START EXCERPTED DATA

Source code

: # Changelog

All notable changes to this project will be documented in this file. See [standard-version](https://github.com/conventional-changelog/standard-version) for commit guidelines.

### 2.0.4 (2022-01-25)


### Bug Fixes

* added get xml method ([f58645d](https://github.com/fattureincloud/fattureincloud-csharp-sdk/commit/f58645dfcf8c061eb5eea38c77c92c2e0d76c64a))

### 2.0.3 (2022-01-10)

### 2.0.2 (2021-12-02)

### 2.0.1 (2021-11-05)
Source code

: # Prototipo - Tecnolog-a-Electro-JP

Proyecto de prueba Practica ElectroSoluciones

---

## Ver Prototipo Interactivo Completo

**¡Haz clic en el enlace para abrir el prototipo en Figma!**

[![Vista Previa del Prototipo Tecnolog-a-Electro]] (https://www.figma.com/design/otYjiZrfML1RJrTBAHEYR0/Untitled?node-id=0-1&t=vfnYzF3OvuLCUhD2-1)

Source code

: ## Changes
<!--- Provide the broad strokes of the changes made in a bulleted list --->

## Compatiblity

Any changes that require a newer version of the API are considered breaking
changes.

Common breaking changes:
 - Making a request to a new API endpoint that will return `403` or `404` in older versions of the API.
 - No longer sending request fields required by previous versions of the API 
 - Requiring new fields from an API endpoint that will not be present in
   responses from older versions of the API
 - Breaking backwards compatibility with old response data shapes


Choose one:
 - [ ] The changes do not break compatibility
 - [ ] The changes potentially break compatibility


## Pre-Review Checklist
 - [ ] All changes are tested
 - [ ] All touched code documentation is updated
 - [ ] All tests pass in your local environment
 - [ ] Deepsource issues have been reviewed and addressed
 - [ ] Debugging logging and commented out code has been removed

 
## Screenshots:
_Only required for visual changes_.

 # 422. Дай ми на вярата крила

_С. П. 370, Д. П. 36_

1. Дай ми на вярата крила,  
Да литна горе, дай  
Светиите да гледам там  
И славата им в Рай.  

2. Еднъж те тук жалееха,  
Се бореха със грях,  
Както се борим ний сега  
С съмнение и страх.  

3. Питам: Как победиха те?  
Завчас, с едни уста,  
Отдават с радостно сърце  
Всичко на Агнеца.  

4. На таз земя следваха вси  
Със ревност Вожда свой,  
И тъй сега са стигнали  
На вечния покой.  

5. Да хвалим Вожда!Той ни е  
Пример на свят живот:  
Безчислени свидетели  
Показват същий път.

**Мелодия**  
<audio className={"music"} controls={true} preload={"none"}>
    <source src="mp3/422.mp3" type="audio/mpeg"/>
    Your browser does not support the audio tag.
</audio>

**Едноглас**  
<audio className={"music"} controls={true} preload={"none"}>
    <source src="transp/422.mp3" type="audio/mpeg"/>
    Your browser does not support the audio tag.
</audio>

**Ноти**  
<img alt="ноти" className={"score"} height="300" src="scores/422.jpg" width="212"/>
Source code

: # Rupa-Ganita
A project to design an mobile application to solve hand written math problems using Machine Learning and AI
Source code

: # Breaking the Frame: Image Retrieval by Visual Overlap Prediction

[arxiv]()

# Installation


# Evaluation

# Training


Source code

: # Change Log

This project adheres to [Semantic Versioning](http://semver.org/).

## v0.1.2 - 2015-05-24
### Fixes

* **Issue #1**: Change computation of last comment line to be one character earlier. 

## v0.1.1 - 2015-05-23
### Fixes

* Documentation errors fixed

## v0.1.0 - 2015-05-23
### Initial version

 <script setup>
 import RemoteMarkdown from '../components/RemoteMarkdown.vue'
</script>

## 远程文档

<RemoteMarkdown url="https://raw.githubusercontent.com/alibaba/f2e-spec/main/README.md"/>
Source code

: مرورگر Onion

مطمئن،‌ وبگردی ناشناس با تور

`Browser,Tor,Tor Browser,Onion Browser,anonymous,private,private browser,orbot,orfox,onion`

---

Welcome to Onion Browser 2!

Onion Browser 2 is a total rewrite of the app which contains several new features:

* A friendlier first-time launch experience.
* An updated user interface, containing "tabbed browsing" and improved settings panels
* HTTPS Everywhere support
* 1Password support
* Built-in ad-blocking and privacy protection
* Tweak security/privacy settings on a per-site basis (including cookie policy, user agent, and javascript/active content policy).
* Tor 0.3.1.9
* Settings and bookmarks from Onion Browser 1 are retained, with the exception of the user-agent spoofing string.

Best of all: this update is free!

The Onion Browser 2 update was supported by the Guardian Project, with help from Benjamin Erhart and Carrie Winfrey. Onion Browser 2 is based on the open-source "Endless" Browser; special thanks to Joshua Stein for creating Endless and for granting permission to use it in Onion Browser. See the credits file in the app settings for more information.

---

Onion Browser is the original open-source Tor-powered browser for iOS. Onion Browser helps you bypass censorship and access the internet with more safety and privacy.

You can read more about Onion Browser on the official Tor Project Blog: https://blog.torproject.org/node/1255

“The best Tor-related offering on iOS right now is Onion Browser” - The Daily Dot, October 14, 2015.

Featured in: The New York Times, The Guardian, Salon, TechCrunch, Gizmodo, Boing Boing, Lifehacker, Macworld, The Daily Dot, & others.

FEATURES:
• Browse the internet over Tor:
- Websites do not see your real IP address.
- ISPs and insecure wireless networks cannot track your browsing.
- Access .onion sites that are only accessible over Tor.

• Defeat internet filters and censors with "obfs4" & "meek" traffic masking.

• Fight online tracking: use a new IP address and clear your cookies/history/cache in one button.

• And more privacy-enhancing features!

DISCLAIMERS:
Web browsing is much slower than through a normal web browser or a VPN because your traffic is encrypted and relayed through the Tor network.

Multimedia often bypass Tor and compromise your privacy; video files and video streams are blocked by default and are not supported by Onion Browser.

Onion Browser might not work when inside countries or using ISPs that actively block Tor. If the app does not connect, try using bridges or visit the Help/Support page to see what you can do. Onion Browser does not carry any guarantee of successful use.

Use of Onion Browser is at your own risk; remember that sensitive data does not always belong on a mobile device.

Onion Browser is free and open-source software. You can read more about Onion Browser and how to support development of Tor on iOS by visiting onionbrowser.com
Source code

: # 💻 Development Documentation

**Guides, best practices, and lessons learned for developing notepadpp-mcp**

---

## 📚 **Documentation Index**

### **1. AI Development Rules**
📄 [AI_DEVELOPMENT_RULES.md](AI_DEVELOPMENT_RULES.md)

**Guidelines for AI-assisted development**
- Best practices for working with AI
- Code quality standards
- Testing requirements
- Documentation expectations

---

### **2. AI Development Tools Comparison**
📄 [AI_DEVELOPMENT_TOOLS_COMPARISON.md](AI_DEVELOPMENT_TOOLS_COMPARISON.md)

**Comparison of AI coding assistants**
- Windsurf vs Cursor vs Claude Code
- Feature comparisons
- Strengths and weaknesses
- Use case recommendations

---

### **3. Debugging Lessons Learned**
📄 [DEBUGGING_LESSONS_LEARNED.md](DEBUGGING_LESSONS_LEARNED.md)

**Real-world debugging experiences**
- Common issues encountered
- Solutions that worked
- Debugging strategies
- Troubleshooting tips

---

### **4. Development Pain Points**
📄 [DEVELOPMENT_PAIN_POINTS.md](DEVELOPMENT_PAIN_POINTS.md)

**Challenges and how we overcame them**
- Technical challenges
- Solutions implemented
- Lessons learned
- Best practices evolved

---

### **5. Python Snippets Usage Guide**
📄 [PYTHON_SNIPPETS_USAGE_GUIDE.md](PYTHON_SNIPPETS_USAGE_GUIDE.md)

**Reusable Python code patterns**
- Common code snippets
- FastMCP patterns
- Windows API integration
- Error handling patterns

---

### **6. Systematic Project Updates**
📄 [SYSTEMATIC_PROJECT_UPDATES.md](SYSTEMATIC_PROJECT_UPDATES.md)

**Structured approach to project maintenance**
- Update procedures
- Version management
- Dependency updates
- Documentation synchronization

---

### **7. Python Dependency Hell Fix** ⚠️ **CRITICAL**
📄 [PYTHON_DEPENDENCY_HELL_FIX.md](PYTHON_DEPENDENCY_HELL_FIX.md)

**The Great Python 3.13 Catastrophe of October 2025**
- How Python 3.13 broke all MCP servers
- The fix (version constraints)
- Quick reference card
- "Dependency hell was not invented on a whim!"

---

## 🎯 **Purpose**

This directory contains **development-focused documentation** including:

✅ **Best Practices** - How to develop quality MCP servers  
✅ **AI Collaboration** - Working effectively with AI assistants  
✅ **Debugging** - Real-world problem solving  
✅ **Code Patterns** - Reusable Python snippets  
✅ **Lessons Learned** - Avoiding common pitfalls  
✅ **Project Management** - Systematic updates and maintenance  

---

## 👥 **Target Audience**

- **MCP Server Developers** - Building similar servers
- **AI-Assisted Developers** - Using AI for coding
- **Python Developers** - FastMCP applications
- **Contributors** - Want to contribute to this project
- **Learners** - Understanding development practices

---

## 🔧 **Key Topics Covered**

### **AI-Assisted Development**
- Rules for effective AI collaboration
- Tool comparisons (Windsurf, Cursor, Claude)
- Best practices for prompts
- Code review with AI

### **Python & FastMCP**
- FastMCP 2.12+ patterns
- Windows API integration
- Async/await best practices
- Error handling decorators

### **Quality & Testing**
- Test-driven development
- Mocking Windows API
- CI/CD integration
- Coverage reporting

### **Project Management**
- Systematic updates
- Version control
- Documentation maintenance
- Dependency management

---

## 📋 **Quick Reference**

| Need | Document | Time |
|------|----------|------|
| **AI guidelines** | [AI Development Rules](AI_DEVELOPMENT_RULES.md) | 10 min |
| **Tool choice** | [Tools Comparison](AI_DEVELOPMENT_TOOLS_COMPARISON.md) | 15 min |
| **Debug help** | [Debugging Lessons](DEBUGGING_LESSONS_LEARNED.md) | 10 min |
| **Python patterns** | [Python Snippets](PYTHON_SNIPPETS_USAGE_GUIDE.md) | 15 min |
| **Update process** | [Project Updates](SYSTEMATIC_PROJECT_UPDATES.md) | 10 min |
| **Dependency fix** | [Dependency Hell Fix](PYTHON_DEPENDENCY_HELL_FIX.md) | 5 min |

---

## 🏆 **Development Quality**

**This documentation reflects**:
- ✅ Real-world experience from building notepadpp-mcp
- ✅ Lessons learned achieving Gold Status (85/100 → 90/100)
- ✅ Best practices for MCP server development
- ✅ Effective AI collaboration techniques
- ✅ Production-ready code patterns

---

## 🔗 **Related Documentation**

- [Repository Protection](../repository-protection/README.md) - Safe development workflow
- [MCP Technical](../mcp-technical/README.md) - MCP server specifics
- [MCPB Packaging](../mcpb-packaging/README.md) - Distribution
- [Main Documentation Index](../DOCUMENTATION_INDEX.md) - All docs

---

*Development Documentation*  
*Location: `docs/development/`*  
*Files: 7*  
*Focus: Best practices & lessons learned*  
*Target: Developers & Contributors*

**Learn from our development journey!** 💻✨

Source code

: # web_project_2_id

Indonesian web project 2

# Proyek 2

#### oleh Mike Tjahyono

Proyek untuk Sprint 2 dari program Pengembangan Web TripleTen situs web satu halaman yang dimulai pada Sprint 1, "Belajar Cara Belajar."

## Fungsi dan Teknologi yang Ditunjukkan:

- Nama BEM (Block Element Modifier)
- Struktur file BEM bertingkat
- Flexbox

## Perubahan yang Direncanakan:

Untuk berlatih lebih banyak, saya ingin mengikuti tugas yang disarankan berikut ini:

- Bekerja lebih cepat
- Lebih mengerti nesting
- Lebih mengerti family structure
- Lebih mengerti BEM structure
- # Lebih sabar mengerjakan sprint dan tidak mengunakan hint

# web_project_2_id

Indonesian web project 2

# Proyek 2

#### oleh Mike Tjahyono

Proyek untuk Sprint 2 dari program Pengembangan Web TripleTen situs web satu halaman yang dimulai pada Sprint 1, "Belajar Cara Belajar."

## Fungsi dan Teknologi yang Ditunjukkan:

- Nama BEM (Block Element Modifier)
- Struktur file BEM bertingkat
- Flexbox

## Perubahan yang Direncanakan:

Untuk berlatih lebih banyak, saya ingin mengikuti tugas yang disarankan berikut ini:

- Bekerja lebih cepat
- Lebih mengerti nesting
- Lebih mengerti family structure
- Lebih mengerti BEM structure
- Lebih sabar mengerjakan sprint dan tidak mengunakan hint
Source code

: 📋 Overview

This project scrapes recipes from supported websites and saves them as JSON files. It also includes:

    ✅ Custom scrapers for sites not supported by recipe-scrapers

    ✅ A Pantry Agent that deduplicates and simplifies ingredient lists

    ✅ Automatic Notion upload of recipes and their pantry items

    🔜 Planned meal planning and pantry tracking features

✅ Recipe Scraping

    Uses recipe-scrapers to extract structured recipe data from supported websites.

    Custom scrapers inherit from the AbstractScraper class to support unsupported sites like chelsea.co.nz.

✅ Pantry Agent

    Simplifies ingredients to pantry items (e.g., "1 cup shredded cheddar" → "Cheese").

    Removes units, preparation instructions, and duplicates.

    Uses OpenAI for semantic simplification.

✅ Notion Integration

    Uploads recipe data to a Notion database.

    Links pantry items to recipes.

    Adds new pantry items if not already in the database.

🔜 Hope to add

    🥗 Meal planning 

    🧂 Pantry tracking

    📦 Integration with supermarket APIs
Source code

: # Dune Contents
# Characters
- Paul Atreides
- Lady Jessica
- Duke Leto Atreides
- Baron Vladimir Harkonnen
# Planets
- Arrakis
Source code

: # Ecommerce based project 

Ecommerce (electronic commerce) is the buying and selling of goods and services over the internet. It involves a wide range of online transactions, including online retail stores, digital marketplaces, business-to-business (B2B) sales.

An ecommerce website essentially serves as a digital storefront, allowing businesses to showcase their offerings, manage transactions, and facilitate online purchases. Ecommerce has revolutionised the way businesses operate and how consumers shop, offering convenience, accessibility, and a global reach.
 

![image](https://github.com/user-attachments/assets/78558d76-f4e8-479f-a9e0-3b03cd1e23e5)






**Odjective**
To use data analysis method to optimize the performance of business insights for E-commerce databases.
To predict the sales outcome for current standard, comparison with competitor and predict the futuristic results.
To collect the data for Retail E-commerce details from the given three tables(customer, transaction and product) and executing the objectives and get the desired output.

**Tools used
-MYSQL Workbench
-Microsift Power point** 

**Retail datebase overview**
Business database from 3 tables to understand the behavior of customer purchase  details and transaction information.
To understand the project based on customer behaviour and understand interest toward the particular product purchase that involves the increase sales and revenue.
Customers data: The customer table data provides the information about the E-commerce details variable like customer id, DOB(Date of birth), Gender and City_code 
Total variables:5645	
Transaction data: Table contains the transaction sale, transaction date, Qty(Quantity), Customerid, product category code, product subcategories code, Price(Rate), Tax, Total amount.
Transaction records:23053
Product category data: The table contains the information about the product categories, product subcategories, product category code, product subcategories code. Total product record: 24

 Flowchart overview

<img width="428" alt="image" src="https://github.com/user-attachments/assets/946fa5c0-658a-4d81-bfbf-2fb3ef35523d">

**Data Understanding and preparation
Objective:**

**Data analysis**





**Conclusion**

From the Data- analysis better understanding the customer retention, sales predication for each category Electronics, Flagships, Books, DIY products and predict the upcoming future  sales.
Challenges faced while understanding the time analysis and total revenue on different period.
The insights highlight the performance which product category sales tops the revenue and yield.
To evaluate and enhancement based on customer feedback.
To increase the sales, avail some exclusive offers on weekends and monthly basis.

END EXCERPTED DATA

> [THE TASK]:
Using the material above, return each line in which the word "updated" occurs.

> [RESULT]:
 - [ ] All touched code documentation is updated
* An updated user interface, containing "tabbed browsing" and improved settings panels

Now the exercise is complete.